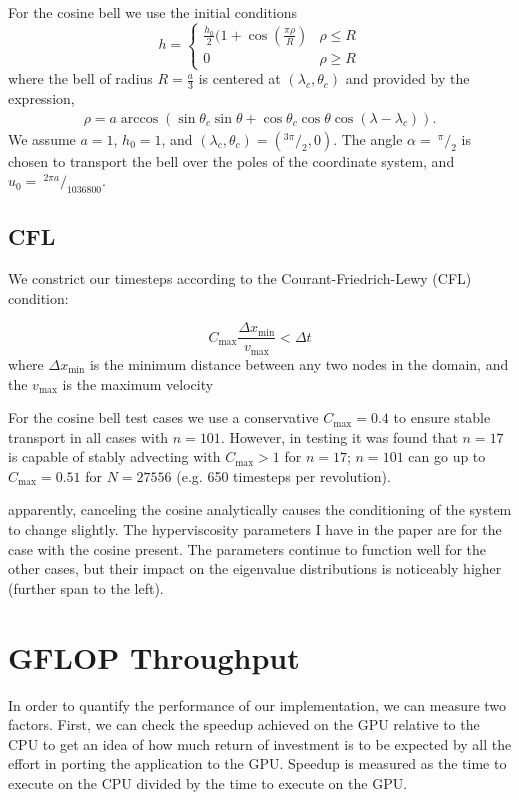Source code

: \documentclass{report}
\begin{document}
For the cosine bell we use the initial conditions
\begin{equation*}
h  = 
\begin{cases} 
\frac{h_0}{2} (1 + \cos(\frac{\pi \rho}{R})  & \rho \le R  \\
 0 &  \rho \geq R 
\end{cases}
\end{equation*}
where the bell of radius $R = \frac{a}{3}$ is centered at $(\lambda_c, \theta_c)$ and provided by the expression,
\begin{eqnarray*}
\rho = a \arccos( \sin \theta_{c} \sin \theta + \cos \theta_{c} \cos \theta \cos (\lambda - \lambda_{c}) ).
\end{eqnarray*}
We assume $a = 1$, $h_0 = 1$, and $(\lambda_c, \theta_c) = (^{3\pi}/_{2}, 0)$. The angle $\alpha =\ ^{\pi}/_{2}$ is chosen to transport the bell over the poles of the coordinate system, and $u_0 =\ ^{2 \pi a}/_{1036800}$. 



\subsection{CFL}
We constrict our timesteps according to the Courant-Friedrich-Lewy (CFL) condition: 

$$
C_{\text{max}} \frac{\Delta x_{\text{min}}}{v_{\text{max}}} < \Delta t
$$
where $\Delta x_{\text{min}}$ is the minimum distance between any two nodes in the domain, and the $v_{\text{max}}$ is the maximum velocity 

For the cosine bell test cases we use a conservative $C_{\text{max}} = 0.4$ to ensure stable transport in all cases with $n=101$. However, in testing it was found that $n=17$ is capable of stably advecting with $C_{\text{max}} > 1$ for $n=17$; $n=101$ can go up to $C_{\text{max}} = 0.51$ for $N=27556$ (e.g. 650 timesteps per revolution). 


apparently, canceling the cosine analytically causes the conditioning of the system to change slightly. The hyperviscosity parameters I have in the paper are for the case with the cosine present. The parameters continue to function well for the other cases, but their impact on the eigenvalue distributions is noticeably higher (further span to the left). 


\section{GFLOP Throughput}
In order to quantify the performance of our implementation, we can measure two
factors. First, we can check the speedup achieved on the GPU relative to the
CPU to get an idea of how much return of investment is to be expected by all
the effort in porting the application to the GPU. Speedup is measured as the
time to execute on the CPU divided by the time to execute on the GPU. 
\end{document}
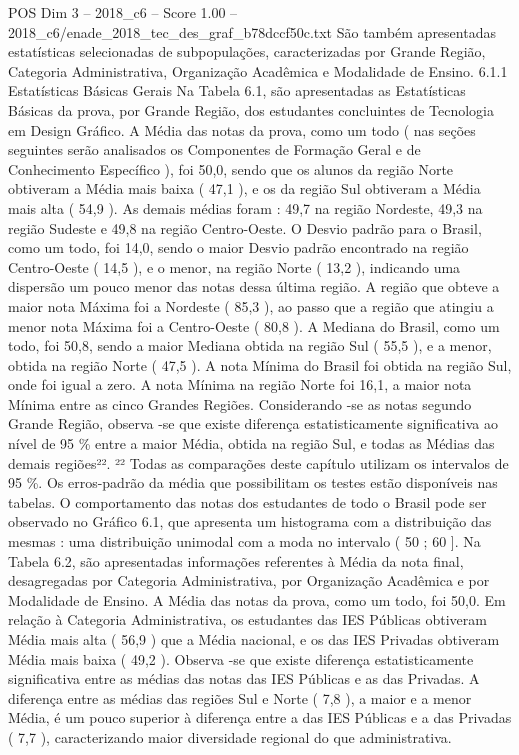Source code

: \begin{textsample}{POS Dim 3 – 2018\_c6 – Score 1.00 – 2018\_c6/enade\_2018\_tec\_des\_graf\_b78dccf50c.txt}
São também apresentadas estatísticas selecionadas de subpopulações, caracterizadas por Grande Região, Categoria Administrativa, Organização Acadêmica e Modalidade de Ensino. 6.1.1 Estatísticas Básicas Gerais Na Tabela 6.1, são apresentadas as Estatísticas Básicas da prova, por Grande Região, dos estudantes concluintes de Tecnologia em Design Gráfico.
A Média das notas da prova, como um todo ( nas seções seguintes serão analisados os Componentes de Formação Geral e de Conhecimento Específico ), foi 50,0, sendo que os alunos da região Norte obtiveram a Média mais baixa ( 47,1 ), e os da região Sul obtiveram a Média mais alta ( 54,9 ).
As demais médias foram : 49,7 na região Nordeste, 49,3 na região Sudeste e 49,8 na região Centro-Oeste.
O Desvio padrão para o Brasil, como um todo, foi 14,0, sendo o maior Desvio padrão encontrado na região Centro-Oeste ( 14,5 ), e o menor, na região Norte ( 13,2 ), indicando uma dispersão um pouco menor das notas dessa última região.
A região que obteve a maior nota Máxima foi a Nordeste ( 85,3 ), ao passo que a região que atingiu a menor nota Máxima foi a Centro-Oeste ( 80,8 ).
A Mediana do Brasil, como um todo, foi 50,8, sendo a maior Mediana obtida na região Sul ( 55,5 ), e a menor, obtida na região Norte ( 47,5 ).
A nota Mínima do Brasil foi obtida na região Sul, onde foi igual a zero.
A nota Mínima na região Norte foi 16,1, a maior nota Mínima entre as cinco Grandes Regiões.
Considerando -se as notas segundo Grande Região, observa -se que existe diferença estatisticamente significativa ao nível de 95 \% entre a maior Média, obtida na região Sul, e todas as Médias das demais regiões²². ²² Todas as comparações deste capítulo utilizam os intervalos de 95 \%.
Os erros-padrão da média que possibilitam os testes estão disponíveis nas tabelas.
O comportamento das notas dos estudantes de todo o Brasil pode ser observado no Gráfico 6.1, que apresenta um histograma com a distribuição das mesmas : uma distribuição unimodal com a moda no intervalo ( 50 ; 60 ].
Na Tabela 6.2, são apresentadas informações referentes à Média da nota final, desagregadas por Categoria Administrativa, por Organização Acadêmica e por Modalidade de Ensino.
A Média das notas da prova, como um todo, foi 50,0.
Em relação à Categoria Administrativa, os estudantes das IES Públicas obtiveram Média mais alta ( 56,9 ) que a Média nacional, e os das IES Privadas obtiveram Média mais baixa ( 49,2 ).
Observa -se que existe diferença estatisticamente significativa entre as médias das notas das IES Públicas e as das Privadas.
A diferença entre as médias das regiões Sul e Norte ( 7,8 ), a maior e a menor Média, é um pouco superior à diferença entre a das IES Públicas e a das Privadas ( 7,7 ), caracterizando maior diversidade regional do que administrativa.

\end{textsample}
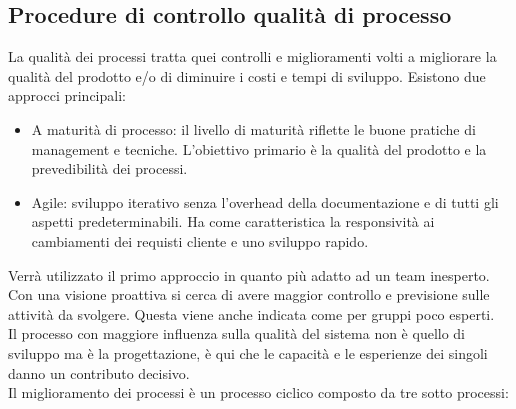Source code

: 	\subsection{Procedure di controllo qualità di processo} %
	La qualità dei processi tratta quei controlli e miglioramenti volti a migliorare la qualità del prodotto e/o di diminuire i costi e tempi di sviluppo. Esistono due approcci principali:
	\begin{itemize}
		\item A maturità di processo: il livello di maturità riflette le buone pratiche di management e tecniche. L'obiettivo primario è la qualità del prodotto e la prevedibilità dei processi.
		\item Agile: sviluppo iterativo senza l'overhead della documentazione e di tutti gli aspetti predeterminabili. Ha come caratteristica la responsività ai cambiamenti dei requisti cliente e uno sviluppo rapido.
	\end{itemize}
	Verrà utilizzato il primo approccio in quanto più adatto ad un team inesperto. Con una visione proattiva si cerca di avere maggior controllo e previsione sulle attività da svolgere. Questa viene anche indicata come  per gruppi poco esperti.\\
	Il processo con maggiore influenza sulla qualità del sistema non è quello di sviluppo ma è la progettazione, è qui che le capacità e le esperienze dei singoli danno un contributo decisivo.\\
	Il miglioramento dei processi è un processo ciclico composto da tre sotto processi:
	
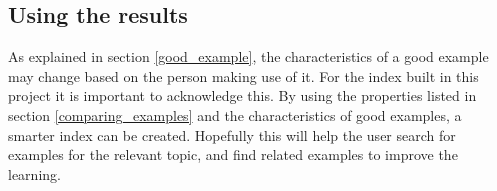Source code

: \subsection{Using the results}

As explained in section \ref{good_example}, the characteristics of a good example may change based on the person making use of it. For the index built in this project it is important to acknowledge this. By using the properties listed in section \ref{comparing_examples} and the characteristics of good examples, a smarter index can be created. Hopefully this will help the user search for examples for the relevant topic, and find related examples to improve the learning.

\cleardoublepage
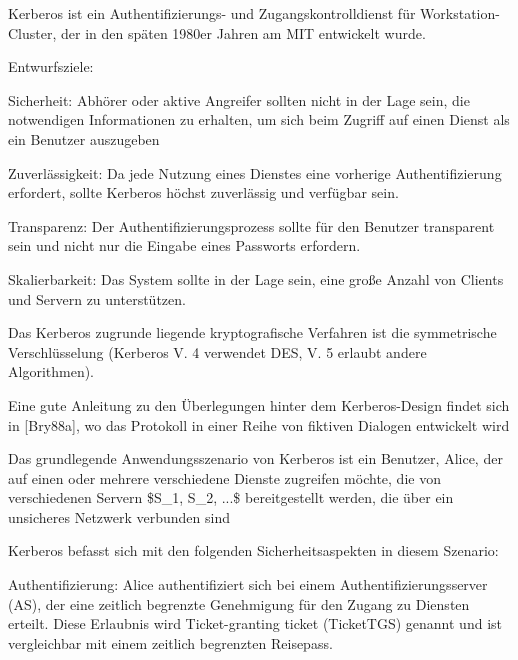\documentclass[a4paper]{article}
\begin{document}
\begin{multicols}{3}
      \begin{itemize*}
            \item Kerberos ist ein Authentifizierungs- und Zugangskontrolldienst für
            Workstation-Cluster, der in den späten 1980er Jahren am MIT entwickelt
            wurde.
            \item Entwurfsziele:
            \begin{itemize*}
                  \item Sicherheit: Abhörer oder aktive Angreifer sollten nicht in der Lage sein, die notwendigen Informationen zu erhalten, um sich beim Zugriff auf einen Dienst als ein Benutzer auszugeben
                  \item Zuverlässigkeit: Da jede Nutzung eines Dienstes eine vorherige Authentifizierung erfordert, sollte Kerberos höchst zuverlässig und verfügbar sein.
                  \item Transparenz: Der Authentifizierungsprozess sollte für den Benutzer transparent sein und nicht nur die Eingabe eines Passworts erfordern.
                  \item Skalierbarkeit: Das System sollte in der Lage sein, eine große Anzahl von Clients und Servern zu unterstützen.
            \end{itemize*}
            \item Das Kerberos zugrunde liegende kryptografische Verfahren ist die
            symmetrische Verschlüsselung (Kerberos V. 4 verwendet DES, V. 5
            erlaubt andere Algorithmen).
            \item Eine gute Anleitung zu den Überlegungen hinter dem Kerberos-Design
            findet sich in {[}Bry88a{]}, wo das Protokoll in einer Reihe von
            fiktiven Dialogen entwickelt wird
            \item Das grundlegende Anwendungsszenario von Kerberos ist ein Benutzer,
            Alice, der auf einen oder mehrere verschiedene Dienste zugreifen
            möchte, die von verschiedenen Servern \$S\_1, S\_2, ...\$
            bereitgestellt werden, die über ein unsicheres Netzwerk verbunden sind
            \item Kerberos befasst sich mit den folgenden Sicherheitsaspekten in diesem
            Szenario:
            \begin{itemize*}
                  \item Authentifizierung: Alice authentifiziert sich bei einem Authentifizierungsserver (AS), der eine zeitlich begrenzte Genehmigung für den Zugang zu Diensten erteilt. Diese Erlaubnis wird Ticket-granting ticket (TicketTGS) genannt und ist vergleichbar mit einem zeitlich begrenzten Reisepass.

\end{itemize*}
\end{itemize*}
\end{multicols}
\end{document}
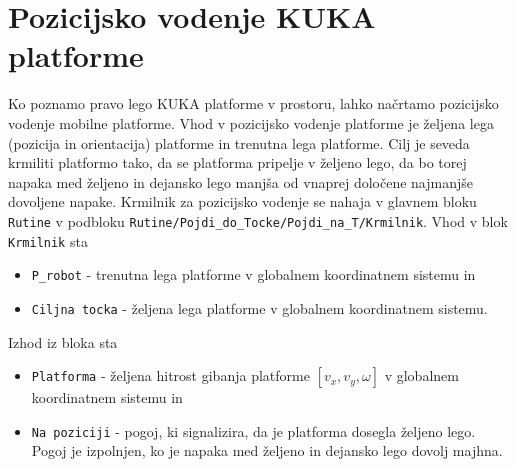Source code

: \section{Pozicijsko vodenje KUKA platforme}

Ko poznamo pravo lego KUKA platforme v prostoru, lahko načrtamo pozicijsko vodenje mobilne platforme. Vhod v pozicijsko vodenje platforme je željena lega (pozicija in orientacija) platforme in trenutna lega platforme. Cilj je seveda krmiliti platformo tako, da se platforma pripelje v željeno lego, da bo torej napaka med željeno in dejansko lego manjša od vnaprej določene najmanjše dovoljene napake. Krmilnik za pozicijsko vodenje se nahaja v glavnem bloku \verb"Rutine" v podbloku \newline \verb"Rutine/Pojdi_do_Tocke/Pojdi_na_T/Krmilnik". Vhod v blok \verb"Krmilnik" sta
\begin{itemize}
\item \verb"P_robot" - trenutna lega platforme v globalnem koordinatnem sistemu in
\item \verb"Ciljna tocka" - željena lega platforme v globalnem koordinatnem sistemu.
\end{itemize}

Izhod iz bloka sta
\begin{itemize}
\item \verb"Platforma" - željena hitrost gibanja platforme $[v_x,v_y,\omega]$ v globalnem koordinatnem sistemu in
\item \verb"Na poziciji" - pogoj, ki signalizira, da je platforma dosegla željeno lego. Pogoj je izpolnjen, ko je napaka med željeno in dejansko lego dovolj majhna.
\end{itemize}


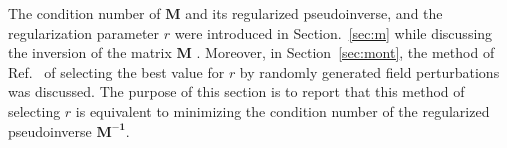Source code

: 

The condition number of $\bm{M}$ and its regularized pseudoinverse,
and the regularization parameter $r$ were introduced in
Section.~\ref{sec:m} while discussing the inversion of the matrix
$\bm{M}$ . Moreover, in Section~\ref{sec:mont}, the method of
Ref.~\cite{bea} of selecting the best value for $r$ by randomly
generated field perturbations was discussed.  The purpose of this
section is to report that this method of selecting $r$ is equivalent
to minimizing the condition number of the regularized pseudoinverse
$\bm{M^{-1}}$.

□ □ □

> Goal of the exercise: Set the pictures aside and retype exactly the lines above from the line with "In order to" to the line with "3 – 2018\_c6", both included, adding no others.

> Result of this task:
In order to quantify the performance of our implementation, we can measure two
factors. First, we can check the speedup achieved on the GPU relative to the
CPU to get an idea of how much return of investment is to be expected by all
the effort in porting the application to the GPU. Speedup is measured as the
time to execute on the CPU divided by the time to execute on the GPU. 
\end{document}
Source code

: \begin{textsample}{POS Dim 3 – 2018\_c6 – Score 1.00 – 2018\_c6/enade\_2018\_tec\_des\_graf\_b78dccf50c.txt}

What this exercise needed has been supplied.